Print out the entries below with no edits.

Saved data entries:
::::

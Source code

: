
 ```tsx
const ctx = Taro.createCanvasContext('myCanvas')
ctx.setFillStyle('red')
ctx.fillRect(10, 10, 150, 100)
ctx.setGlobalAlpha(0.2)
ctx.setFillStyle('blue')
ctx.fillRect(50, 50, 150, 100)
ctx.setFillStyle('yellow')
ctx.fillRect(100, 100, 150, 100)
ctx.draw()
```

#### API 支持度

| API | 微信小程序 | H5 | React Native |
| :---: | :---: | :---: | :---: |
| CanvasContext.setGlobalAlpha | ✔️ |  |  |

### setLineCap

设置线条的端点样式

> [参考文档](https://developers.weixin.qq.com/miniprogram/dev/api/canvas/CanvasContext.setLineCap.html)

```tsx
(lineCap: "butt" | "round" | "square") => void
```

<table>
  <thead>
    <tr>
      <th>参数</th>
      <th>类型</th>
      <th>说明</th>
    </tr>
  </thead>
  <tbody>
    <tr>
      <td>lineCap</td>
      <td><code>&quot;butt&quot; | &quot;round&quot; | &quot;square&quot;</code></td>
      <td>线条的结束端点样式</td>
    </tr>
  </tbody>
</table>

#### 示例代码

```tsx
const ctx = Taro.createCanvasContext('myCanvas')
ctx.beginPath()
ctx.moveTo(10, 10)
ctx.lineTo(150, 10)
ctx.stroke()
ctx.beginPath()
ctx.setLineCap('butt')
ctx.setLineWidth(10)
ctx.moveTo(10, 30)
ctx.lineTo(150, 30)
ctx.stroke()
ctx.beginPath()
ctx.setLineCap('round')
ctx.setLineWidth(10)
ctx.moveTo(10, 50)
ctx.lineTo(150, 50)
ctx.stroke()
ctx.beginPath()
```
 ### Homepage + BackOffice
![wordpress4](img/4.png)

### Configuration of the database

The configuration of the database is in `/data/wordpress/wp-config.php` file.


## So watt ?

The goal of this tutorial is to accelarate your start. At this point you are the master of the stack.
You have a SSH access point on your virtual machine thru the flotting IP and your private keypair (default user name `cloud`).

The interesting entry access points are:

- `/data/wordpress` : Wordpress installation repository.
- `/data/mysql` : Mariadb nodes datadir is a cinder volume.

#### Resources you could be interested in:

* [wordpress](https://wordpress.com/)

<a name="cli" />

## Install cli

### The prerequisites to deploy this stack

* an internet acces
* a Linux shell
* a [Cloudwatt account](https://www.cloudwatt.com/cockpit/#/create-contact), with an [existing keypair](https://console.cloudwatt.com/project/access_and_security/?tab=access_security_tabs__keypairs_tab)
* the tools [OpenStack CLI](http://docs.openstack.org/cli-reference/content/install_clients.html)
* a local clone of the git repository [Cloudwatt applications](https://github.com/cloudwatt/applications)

::::

Written answer |
Source code

:
 ```tsx
const ctx = Taro.createCanvasContext('myCanvas')
ctx.setFillStyle('red')
ctx.fillRect(10, 10, 150, 100)
ctx.setGlobalAlpha(0.2)
ctx.setFillStyle('blue')
ctx.fillRect(50, 50, 150, 100)
ctx.setFillStyle('yellow')
ctx.fillRect(100, 100, 150, 100)
ctx.draw()
```

#### API 支持度

| API | 微信小程序 | H5 | React Native |
| :---: | :---: | :---: | :---: |
| CanvasContext.setGlobalAlpha | ✔️ |  |  |

### setLineCap

设置线条的端点样式

> [参考文档](https://developers.weixin.qq.com/miniprogram/dev/api/canvas/CanvasContext.setLineCap.html)

```tsx
(lineCap: "butt" | "round" | "square") => void
```

<table>
  <thead>
    <tr>
      <th>参数</th>
      <th>类型</th>
      <th>说明</th>
    </tr>
  </thead>
  <tbody>
    <tr>
      <td>lineCap</td>
      <td><code>&quot;butt&quot; | &quot;round&quot; | &quot;square&quot;</code></td>
      <td>线条的结束端点样式</td>
    </tr>
  </tbody>
</table>

#### 示例代码

```tsx
const ctx = Taro.createCanvasContext('myCanvas')
ctx.beginPath()
ctx.moveTo(10, 10)
ctx.lineTo(150, 10)
ctx.stroke()
ctx.beginPath()
ctx.setLineCap('butt')
ctx.setLineWidth(10)
ctx.moveTo(10, 30)
ctx.lineTo(150, 30)
ctx.stroke()
ctx.beginPath()
ctx.setLineCap('round')
ctx.setLineWidth(10)
ctx.moveTo(10, 50)
ctx.lineTo(150, 50)
ctx.stroke()
ctx.beginPath()
```
 ### Homepage + BackOffice
![wordpress4](img/4.png)

### Configuration of the database

The configuration of the database is in `/data/wordpress/wp-config.php` file.


## So watt ?

The goal of this tutorial is to accelarate your start. At this point you are the master of the stack.
You have a SSH access point on your virtual machine thru the flotting IP and your private keypair (default user name `cloud`).

The interesting entry access points are:

- `/data/wordpress` : Wordpress installation repository.
- `/data/mysql` : Mariadb nodes datadir is a cinder volume.

#### Resources you could be interested in:

* [wordpress](https://wordpress.com/)

<a name="cli" />

## Install cli

### The prerequisites to deploy this stack

* an internet acces
* a Linux shell
* a [Cloudwatt account](https://www.cloudwatt.com/cockpit/#/create-contact), with an [existing keypair](https://console.cloudwatt.com/project/access_and_security/?tab=access_security_tabs__keypairs_tab)
* the tools [OpenStack CLI](http://docs.openstack.org/cli-reference/content/install_clients.html)
* a local clone of the git repository [Cloudwatt applications](https://github.com/cloudwatt/applications)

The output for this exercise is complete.